Friday, May 04, 2018
Announcing Kubeflow 0.1
Since Last We Met
Since the initial announcement of Kubeflow at the last KubeCon+CloudNativeCon, we have been both surprised and delighted by the excitement for building great ML stacks for Kubernetes. In just over five months, the Kubeflow project now has:
- 70+ contributors
- 20+ contributing organizations
- 15 repositories
- 3100+ GitHub stars
- 700+ commits
and already is among the top 2% of GitHub projects ever.
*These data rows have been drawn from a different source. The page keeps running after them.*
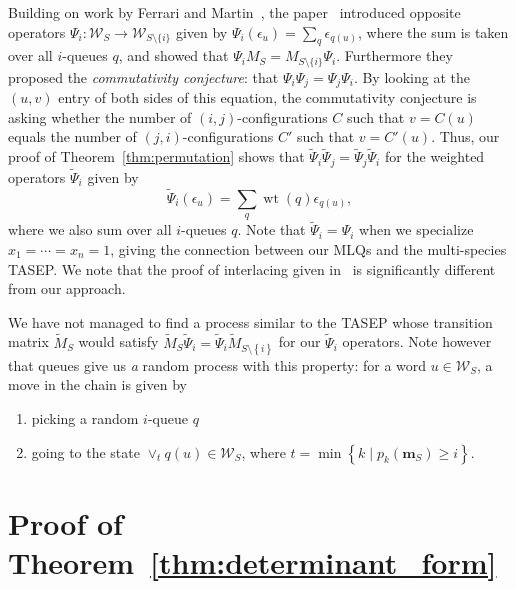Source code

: \documentclass[reqno]{amsart}
\newcommand{\0}{\phantom{c}}
\newcommand{\merge}[1]{\vee_{#1}} %
\DeclareMathOperator{\wt}{wt} %
\newcommand{\mm}{\mathbf{m}}
\newcommand{\mcW}{\mathcal{W}}
\let\sumnonlimits\sum
\renewcommand{\sum}{\sumnonlimits\limits}
\newcommand{\set}[1]{\left\{ #1 \right\}}
\newcommand{\defn}[1]{{\color{darkred}\emph{#1}}} %
\theoremstyle{plain}
\theoremstyle{definition}
\numberwithin{equation}{section}
\begin{document}
Building on work by Ferrari and Martin~\cite{FM06,FM07}, the paper~\cite{AAMP} introduced opposite operators $\Psi_i \colon \mcW_S \to \mcW_{S \setminus \{i\}}$ given by $\Psi_i(\epsilon_u) = \sum_{q} \epsilon_{q(u)}$, where the sum is taken over all $i$-queues $q$, and showed that $\Psi_i M_S = M_{S \setminus \{i\}} \Psi_i$.
Furthermore they proposed the \defn{commutativity conjecture}: that $\Psi_i \Psi_j = \Psi_j \Psi_i$.
By looking at the $(u,v)$ entry of both sides of this equation, the commutativity conjecture is asking whether the number of $(i,j)$-configurations $C$ such that $v = C(u)$ equals the number of $(j,i)$-configurations $C'$ such that $v = C'(u)$. 
Thus, our proof of Theorem~\ref{thm:permutation} shows that $\widetilde{\Psi}_i \widetilde{\Psi}_j = \widetilde{\Psi}_j \widetilde{\Psi}_i$ for the weighted operators $\widetilde{\Psi}_i$ given by
\[
\widetilde{\Psi}_i(\epsilon_u) = \sum_q \wt(q) \epsilon_{q(u)},
\]
where we also sum over all $i$-queues $q$.
Note that $\widetilde{\Psi}_i = \Psi_i$ when we specialize $x_1 = \cdots = x_n = 1$, giving the connection between our MLQs and the multi-species TASEP.
We note that the proof of interlacing given in~\cite{AAMP} is significantly different from our approach.

We have not managed to find a process similar to the TASEP whose transition matrix $\widetilde{M}_S$ would satisfy $\widetilde{M}_S \widetilde{\Psi}_i = \widetilde{\Psi}_i \widetilde{M}_{S \setminus \set{i}}$ for our $\widetilde{\Psi}_i$ operators.
Note however that queues give us \emph{a} random process with this property: for a word $u \in \mcW_S$, a move in the chain is given by
\begin{enumerate}
\item picking a random $i$-queue $q$
\item going to the state $\merge{t} q(u) \in \mcW_S$, where $t = \min\set{k \mid p_k(\mm_S) \geq i}$.
\end{enumerate}











\section{Proof of Theorem~\ref{thm:determinant_form}}
\label{sec:JT-proofs}
\end{document}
People are excited to chat about Kubeflow as well! The Kubeflow community has also held meetups, talks and public sessions all around the world with thousands of attendees. With all this help, we’ve started to make substantial in every step of ML, from building your first model all the way to building a production-ready, high-scale deployments. At the end of the day, our mission remains the same: we want to let data scientists and software engineers focus on the things they do well by giving them an easy-to-use, portable and scalable ML stack.
Introducing Kubeflow 0.1
Today, we’re proud to announce the availability of Kubeflow 0.1, which provides a minimal set of packages to begin developing, training and deploying ML. In just a few commands, you can get:
- Jupyter Hub - for collaborative & interactive training
- A TensorFlow Training Controller with native distributed training
- A TensorFlow Serving for hosting
- Argo for workflows
- SeldonCore for complex inference and non TF models
- Ambassador for Reverse Proxy
- Wiring to make it work on any Kubernetes anywhere
To get started, it’s just as easy as it always has been:
# Create a namespace for kubeflow deployment
NAMESPACE=kubeflow
kubectl create namespace ${NAMESPACE}
VERSION=v0.1.3
# Initialize a ksonnet app. Set the namespace for it's default environment.
APP_NAME=my-kubeflow
ks init ${APP_NAME}
cd ${APP_NAME}
ks env set default --namespace ${NAMESPACE}
# Install Kubeflow components
ks registry add kubeflow github.com/kubeflow/kubeflow/tree/${VERSION}/kubeflow
ks pkg install kubeflow/core@${VERSION}
ks pkg install kubeflow/tf-serving@${VERSION}
ks pkg install kubeflow/tf-job@${VERSION}
# Create templates for core components
ks generate kubeflow-core kubeflow-core
# Deploy Kubeflow
ks apply default -c kubeflow-core
And thats it! JupyterHub is deployed so we can now use Jupyter to begin developing models. Once we have python code to build our model we can build a docker image and train our model using our TFJob operator by running commands like the following:
ks generate tf-job my-tf-job --name=my-tf-job --image=gcr.io/my/image:latest
ks apply default -c my-tf-job
We could then deploy the model by doing
ks generate tf-serving ${MODEL_COMPONENT} --name=${MODEL_NAME}
ks param set ${MODEL_COMPONENT} modelPath ${MODEL_PATH}
ks apply ${ENV} -c ${MODEL_COMPONENT}
Within just a few commands, data scientists and software engineers can now create even complicated ML solutions and focus on what they do best: answering business critical questions.
Community Contributions
It’d be impossible to have gotten where we are without enormous help from everyone in the community. Some specific contributions that we want to highlight include:
- Argo for managing ML workflows
- Caffe2 Operator for running Caffe2 jobs
- Horovod & OpenMPI for improved distributed training performance of TensorFlow
- Identity Aware Proxy, which enables using security your services with identities, rather than VPNs and Firewalls
- Katib for hyperparameter tuning
- Kubernetes volume controller which provides basic volume and data management using volumes and volume sources in a Kubernetes cluster.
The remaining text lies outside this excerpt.